We could show an actual histogram with bars, but we are going to do a *density transform* using a common method called a [Kernel Density Estmation](https://en.wikipedia.org/wiki/Kernel_density_estimation). We will also use facets to create small multiples with Altair - this can be done using the `alt.Row()` or `alt.Column()` features, or by using the facet command. Faceting can get tricky in Altair (and makes layering more complex!), you may have to do some googling to get what you need out of it.

In [322]:
alt.Chart(study_deltas[study_deltas.stop_seq < 15]).transform_density(
    'end_delta',
    as_ = ['end_delta', 'density'],
    groupby = ['stop_seq']
).mark_line(size=1.5).encode(
    alt.X('end_delta:Q', title="Schedule Deviation (min)"),
    alt.Y('density:Q', title=None),
    alt.Row('stop_seq:O', title='Stop Sequence')
).properties(
    title={
      "text": ["Distribution of Schedule Deviations"], 
      "subtitle": [
        "Kernel Density Estimate for Route 3 Southbound on January 16, 2019.",
        "Early buses are shown with negative deviations. First 15 stops shown.",
      ]
    },
    width=400, 
    height=25
).configure(
    font='Lato'
).configure_view(
    strokeWidth=0
).configure_axis(
    grid=False,
    titleFontSize=12,
).configure_axisY(
    domain=False,
    labels=False,
    ticks=False
).configure_title(
    fontSize=20,
    anchor='start',
    subtitleFontSize=12,
    subtitlePadding=5
).configure_facet(
    spacing=0
).configure_header(
    titleFontSize=12
)

#### Buffer Time Index
As discussed in class, a buffer time index uses two parts of a distribution (typically the 95th percentile and the median or mean) to calculate a delay index. We are going to calculate this for each link between stops based on our study data.

We are therefore going to need to calculate travel times between stops. We are dealing with data which only records at a stop, so we are guaranteed that if we sort the data by `trip_id` and `stop_seq` that we will get a perfect set of stops.

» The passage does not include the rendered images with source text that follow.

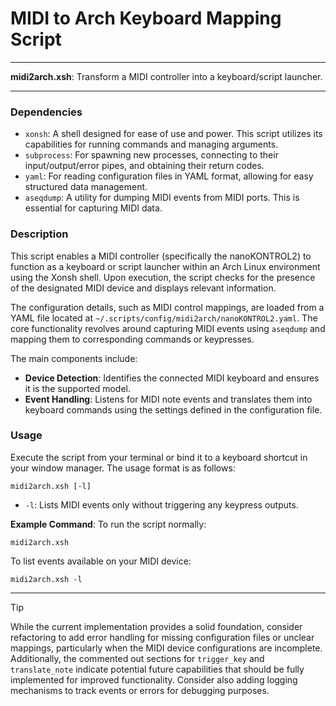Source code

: # MIDI to Arch Keyboard Mapping Script

---

**midi2arch.xsh**: Transform a MIDI controller into a keyboard/script launcher.

---

### Dependencies

- `xonsh`: A shell designed for ease of use and power. This script utilizes its capabilities for running commands and managing arguments.
- `subprocess`: For spawning new processes, connecting to their input/output/error pipes, and obtaining their return codes.
- `yaml`: For reading configuration files in YAML format, allowing for easy structured data management.
- `aseqdump`: A utility for dumping MIDI events from MIDI ports. This is essential for capturing MIDI data.

### Description

This script enables a MIDI controller (specifically the nanoKONTROL2) to function as a keyboard or script launcher within an Arch Linux environment using the Xonsh shell. Upon execution, the script checks for the presence of the designated MIDI device and displays relevant information. 

The configuration details, such as MIDI control mappings, are loaded from a YAML file located at `~/.scripts/config/midi2arch/nanoKONTROL2.yaml`. The core functionality revolves around capturing MIDI events using `aseqdump` and mapping them to corresponding commands or keypresses.

The main components include:

- **Device Detection**: Identifies the connected MIDI keyboard and ensures it is the supported model.
- **Event Handling**: Listens for MIDI note events and translates them into keyboard commands using the settings defined in the configuration file.

### Usage

Execute the script from your terminal or bind it to a keyboard shortcut in your window manager. The usage format is as follows:

```shell
midi2arch.xsh [-l]
```

- `-l`: Lists MIDI events only without triggering any keypress outputs.

**Example Command**:
To run the script normally:

```shell
midi2arch.xsh
```

To list events available on your MIDI device:

```shell
midi2arch.xsh -l
```

---

> [!TIP]
> While the current implementation provides a solid foundation, consider refactoring to add error handling for missing configuration files or unclear mappings, particularly when the MIDI device configurations are incomplete. Additionally, the commented out sections for `trigger_key` and `translate_note` indicate potential future capabilities that should be fully implemented for improved functionality. Consider also adding logging mechanisms to track events or errors for debugging purposes.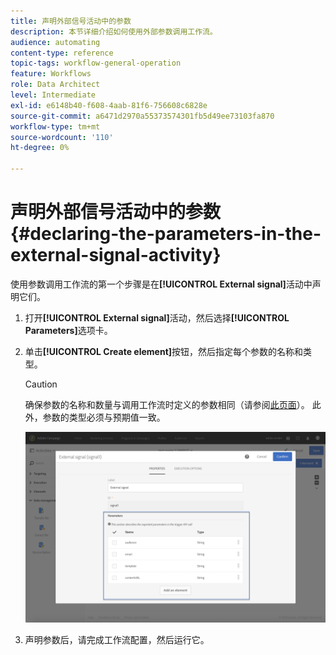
 ```yaml
---
title: 声明外部信号活动中的参数
description: 本节详细介绍如何使用外部参数调用工作流。
audience: automating
content-type: reference
topic-tags: workflow-general-operation
feature: Workflows
role: Data Architect
level: Intermediate
exl-id: e6148b40-f608-4aab-81f6-756608c6828e
source-git-commit: a6471d2970a55373574301fb5d49ee73103fa870
workflow-type: tm+mt
source-wordcount: '110'
ht-degree: 0%

---
```


# 声明外部信号活动中的参数 {#declaring-the-parameters-in-the-external-signal-activity}

使用参数调用工作流的第一个步骤是在&#x200B;**[!UICONTROL External signal]**&#x200B;活动中声明它们。

1. 打开&#x200B;**[!UICONTROL External signal]**&#x200B;活动，然后选择&#x200B;**[!UICONTROL Parameters]**&#x200B;选项卡。
1. 单击&#x200B;**[!UICONTROL Create element]**&#x200B;按钮，然后指定每个参数的名称和类型。

   >[!CAUTION]
   >
   >确保参数的名称和数量与调用工作流时定义的参数相同（请参阅[此页面](../../automating/using/defining-parameters-calling-workflow.md)）。 此外，参数的类型必须与预期值一致。

   ![](assets/extsignal_declaringparameters_1.png)

1. 声明参数后，请完成工作流配置，然后运行它。
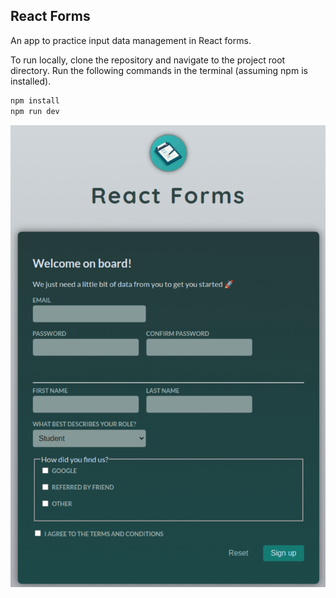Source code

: ## React Forms

An app to practice input data management in React forms.

To run locally, clone the repository and navigate to the project root directory. Run the following commands in the terminal (assuming npm is installed).

```bash
npm install
npm run dev
```

![React Forms](./src/assets/react-forms.png)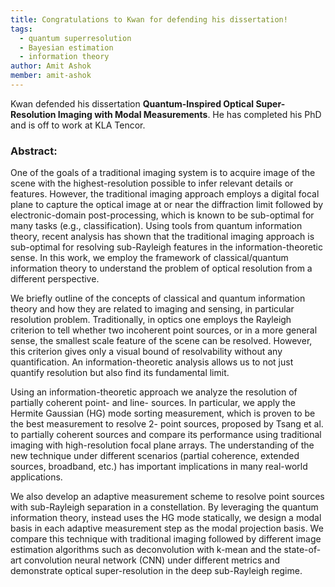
 ```yaml
---
title: Congratulations to Kwan for defending his dissertation!
tags:
  - quantum superresolution
  - Bayesian estimation
  - information theory
author: Amit Ashok
member: amit-ashok
---
```

Kwan defended his dissertation **Quantum-Inspired Optical Super-Resolution Imaging with Modal Measurements**.
He has completed his PhD and is off to work at KLA Tencor.

### Abstract:
One of the goals of a traditional imaging system is to acquire image of the scene with the highest-resolution possible to infer relevant details or features. However, the traditional imaging approach employs a digital focal plane to capture the optical image at or near the diffraction limit followed by electronic-domain post-processing, which is known to be sub-optimal for many tasks (e.g., classification). Using tools from quantum information theory, recent analysis has shown that the traditional imaging approach is sub-optimal for resolving sub-Rayleigh features in the information-theoretic sense. In this work, we employ the framework of classical/quantum information theory to understand the problem of optical resolution from a different perspective.


We briefly outline of the concepts of classical and quantum information theory and how they are related to imaging and sensing, in particular resolution problem. Traditionally, in optics one employs the Rayleigh criterion to tell whether two incoherent point sources, or in a more general sense, the smallest scale feature of the scene can be resolved. However, this criterion gives only a visual bound of resolvability without any quantification. An information-theoretic analysis allows us to not just quantify resolution but also find its fundamental limit.


Using an information-theoretic approach we analyze the resolution of partially coherent point- and line- sources. In particular, we apply the Hermite Gaussian (HG) mode sorting measurement, which is proven to be the best measurement to resolve 2- point sources, proposed by Tsang et al. to partially coherent sources and compare its performance using traditional imaging with high-resolution focal plane arrays. The understanding of the new technique under different scenarios (partial coherence, extended sources, broadband, etc.) has important implications in many real-world applications.


We also develop an adaptive measurement scheme to resolve point sources with sub-Rayleigh separation in a constellation. By leveraging the quantum information theory, instead uses the HG mode statically, we design a modal basis in each adaptive measurement step as the modal projection basis. We compare this technique with traditional imaging followed by different image estimation algorithms such as deconvolution with k-mean and the state-of-art convolution neural network (CNN) under different metrics and demonstrate optical super-resolution in the deep sub-Rayleigh regime.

There is more than one way to solve this problem: We could interpolate between the stops using some estimation of speed or something similar, but it may also be that we have enough data that we can get a representative set of pairs of stops, at least enough to calculate a buffer time index.

In [323]:
# Let's keep only the columns we need, and sort them by trip and sequence so they're in order
link_times = study_deltas[['trip_id', 'end_time', 'stop_seq']].sort_values(by=['trip_id', 'stop_seq']).copy()
link_times = pd.concat([link_times.iloc[:-1], link_times.shift(-1).iloc[:-1]], axis='columns')
# Rename our columns for sanity
link_times.columns = ['f_trip_id', 'f_end_time', 'f_seq', 't_trip_id', 't_end_time', 't_seq']
# Turn our ID columns back into integers
link_times['t_seq'] = link_times['t_seq'].astype(int)
link_times['t_trip_id'] = link_times['t_trip_id'].astype(int)
link_times = link_times[(link_times.f_seq == link_times.t_seq - 1) & (link_times.f_trip_id == link_times.t_trip_id)]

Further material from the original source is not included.